Jacob Duché was born the son of wealthy Colonel Jacob Duché, former Philadelphia mayor. While a student in the Academy and then in the first class of the College of Philadelphia (now the University of Pennsylvania), he also worked as a tutor of Greek and Latin. After graduating as valedictorian, he studied briefly at Cambridge University before being ordained an Anglican clergyman by the Bishop of London and returning to the colonies. In 1759 he married Elizabeth Hopkinson (sister of his classmate Francis Hopkinson and daughter of founder and trustee Thomas Hopkinson).
That same year he was appointed professor of oratory at the College of Philadelphia (now the University of Pennsylvania), a position he held for nineteen years, even after being named a trustee of the College. In 1768 he was elected a member of the American Philosophical Society.
In addition to his teaching duties at Penn, Duché was an active clergyman, appointed first as the rector of St. Peter’s Episcopal Church in Philadelphia. In 1775 he succeeded Richard Peters as the rector of Christ Church, serving both churches for the next two years.
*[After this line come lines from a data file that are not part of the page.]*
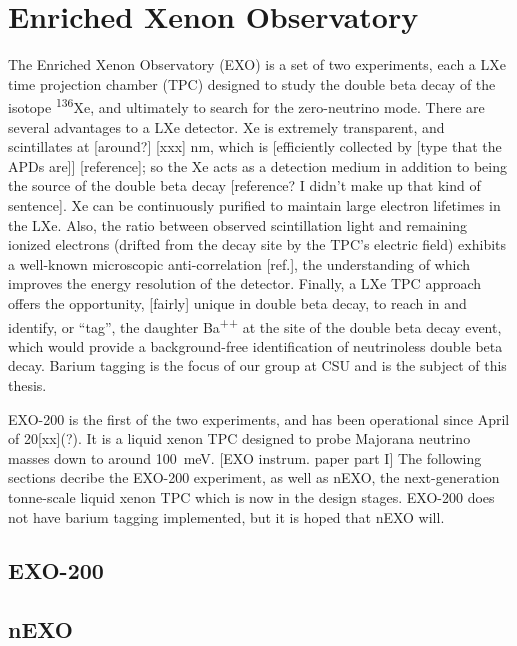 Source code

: \section{Enriched Xenon Observatory}

The Enriched Xenon Observatory (EXO) is a set of two experiments, each a LXe time projection chamber (TPC) designed to study the double beta decay of the isotope \textsuperscript{136}Xe, and ultimately to search for the zero-neutrino mode.  There are several advantages to a LXe detector.  Xe is extremely transparent, and scintillates at [around?] [xxx] nm, which is [efficiently collected by [type that the APDs are]] [reference]; so the Xe acts as a detection medium in addition to being the source of the double beta decay [reference? I didn't make up that kind of sentence].  Xe can be continuously purified to maintain large electron lifetimes in the LXe.  Also, the ratio between observed scintillation light and remaining ionized electrons (drifted from the decay site by the TPC's electric field) exhibits a well-known microscopic anti-correlation [ref.], the understanding of which improves the energy resolution of the detector.  Finally, a LXe TPC approach offers the opportunity, [fairly] unique in double beta decay, to reach in and identify, or ``tag'', the daughter Ba\textsuperscript{++} at the site of the double beta decay event, which would provide a background-free identification of neutrinoless double beta decay. Barium tagging is the focus of our group at CSU and is the subject of this thesis.

EXO-200 is the first of the two experiments, and has been operational since April of 20[xx](?).  It is a liquid xenon TPC designed to probe Majorana neutrino masses down to around 100~meV.  [EXO instrum. paper part I]  The following sections decribe the EXO-200 experiment, as well as nEXO, the next-generation tonne-scale liquid xenon TPC which is now in the design stages.  EXO-200 does not have barium tagging implemented, but it is hoped that nEXO will. 

\subsection{EXO-200}



\subsection{nEXO}

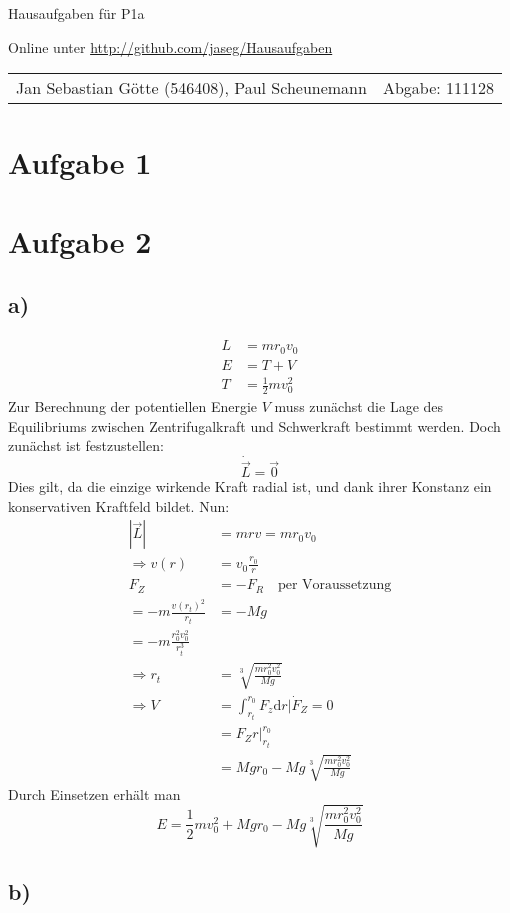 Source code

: \documentclass[12pt,a4paper,notitlepage]{article}
\newcommand{\diff}{\mathrm{d}}
\newcommand{\aufgabe}[1]{\section*{\setcounter{section}{#1}Aufgabe #1}}
\begin{document}
\begin{center}
\Large Hausaufgaben für P1a

\normalsize Online unter \url{http://github.com/jaseg/Hausaufgaben}
\end{center}
\begin{tabularx}{\textwidth}{Xr}
Jan Sebastian Götte (546408), Paul Scheunemann&Abgabe: 111128
\end{tabularx}
\aufgabe{1}
\aufgabe{2}
\subsection*{a)}
\begin{align}
L&=mr_0v_0\\
E&=T+V\\
T&=\frac{1}{2}mv_0^2
\end{align}
Zur Berechnung der potentiellen Energie $V$ muss zunächst die Lage des Equilibriums zwischen Zentrifugalkraft und Schwerkraft bestimmt werden. Doch zunächst ist festzustellen:
\begin{equation}
\dot{\vec L}=\vec 0
\end{equation}
Dies gilt, da die einzige wirkende Kraft radial ist, und dank ihrer Konstanz ein konservativen Kraftfeld bildet. Nun:
\begin{align}
\left|\vec L\right|&=mrv=mr_0v_0\\
\Rightarrow v(r)&=v_0\frac{r_0}{r}\\
F_Z&=-F_R\quad\text{per Voraussetzung}\\
=-m\frac{v(r_t)^2}{r_t}&=-Mg\\
=-m\frac{r_0^2v_0^2}{r_t^3}\\
\Rightarrow r_t&=\sqrt[3]{\frac{mr_0^2v_0^2}{Mg}}\\
\Rightarrow V&=\int_{r_t}^{r_0}F_z\diff r\Big|\dot F_Z=0\\
&=F_Zr\Big|_{r_t}^{r_0}\\
&=Mgr_0-Mg\sqrt[3]{\frac{mr_0^2v_0^2}{Mg}}
\end{align}
Durch Einsetzen erhält man
\begin{equation}
E=\frac{1}{2}mv_0^2+Mgr_0-Mg\sqrt[3]{\frac{mr_0^2v_0^2}{Mg}}
\end{equation}
\subsection*{b)}
\end{document}

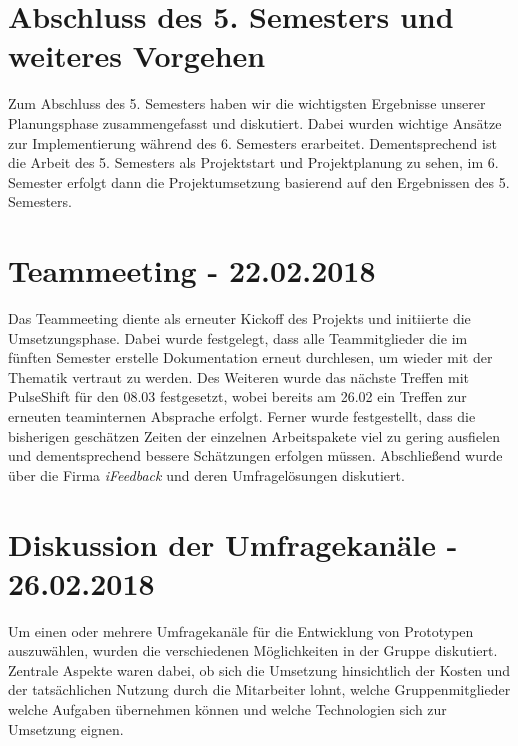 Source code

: \section{Abschluss des 5. Semesters und weiteres Vorgehen}
Zum Abschluss des 5. Semesters haben wir die wichtigsten Ergebnisse unserer Planungsphase zusammengefasst und diskutiert. Dabei wurden wichtige Ansätze zur Implementierung während des 6. Semesters erarbeitet. Dementsprechend ist die Arbeit des 5. Semesters als Projektstart und Projektplanung zu sehen, im 6. Semester erfolgt dann die Projektumsetzung basierend auf den Ergebnissen des 5. Semesters.

\section{Teammeeting - 22.02.2018}
Das Teammeeting diente als erneuter Kickoff des Projekts und initiierte die Umsetzungsphase. Dabei wurde festgelegt, dass alle Teammitglieder die im fünften Semester erstelle Dokumentation erneut durchlesen, um wieder mit der Thematik vertraut zu werden. Des Weiteren wurde das nächste Treffen mit PulseShift für den 08.03 festgesetzt, wobei bereits am 26.02 ein Treffen zur erneuten teaminternen Absprache erfolgt. Ferner wurde festgestellt, dass die bisherigen geschätzen Zeiten der einzelnen Arbeitspakete viel zu gering ausfielen und dementsprechend bessere Schätzungen erfolgen müssen. Abschließend wurde über die Firma \textit{iFeedback} und deren Umfragelösungen diskutiert.

\section{Diskussion der Umfragekanäle - 26.02.2018}
Um einen oder mehrere Umfragekanäle für die Entwicklung von Prototypen auszuwählen, wurden die verschiedenen Möglichkeiten in der Gruppe diskutiert. Zentrale Aspekte waren dabei, ob sich die Umsetzung hinsichtlich der Kosten und der tatsächlichen Nutzung durch die Mitarbeiter lohnt, welche Gruppenmitglieder welche Aufgaben übernehmen können und welche Technologien sich zur Umsetzung eignen.

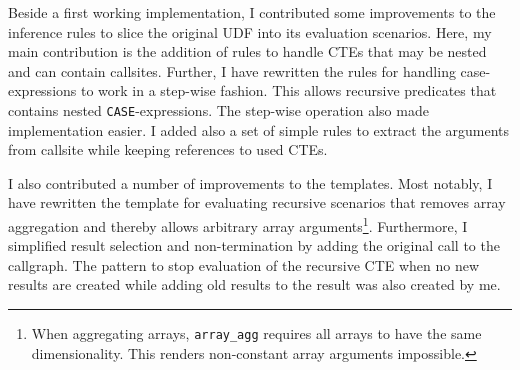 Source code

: Beside a first working implementation, I contributed some improvements to the inference rules to slice the original UDF into its evaluation scenarios. Here, my main contribution is the addition of rules to handle CTEs that may be nested and can contain callsites. Further, I have rewritten the rules for handling case-expressions to work in a step-wise fashion. This allows recursive predicates that contains nested \texttt{CASE}-expressions. The step-wise operation also made implementation easier. I added also a set of simple rules to extract the arguments from callsite while keeping references to used CTEs.

I also contributed a number of improvements to the templates. Most notably, I have rewritten the template for evaluating recursive scenarios that removes array aggregation and thereby allows arbitrary array arguments\footnote{When aggregating arrays, \texttt{array\_agg} requires all arrays to have the same dimensionality. This renders non-constant array arguments impossible.}. Furthermore, I simplified result selection and non-termination by adding the original call to the callgraph. The pattern to stop evaluation of the recursive CTE when no new results are created while adding old results to the result was also created by me.


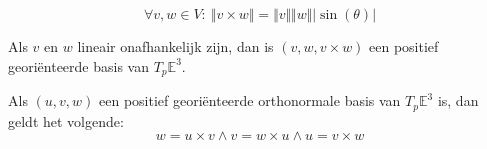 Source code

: \documentclass[main.tex]{subfiles}
\begin{document}
\begin{st}
  \[ \forall v,w \in V:\ \Vert v \times w\Vert = \Vert v \Vert \Vert w \Vert |\sin(\theta)| \]
\end{st}

\begin{st}
  Als $v$ en $w$ lineair onafhankelijk zijn, dan is $(v,w,v\times w)$ een positief geori\"enteerde basis van $T_{p}\mathbb{E}^{3}$.
\end{st}

\begin{st}
  Als $(u,v,w)$ een positief geori\"enteerde orthonormale basis van $T_{p}\mathbb{E}^{3}$ is, dan geldt het volgende:
  \[ w = u \times v \wedge v = w \times u \wedge u = v \times w \]
\end{st}
\end{document}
From 1774 to 1776, Duché was the chaplain to the Continental Congress, delivering the prayer at the first opening of that body. During the British occupation of Philadelphia in 1777, however, Duché wrote to Washington urging him to stop the resistance because of the dire mood in Philadelphia. After this letter was relayed to Congress, Duché fled to England, where he was appointed chaplain and secretary to the Asylum for Female Orphans in St. George’s Fields, London. In 1785 while in London, Duché became an early proselytizer of the doctrines of Emanuel Swedenborg, a scientist-turned-mystic.
Although he was convicted of high treason to the State of Pennsylvania and his estate confiscated, Duché returned to his native city in 1792 and died there six years later.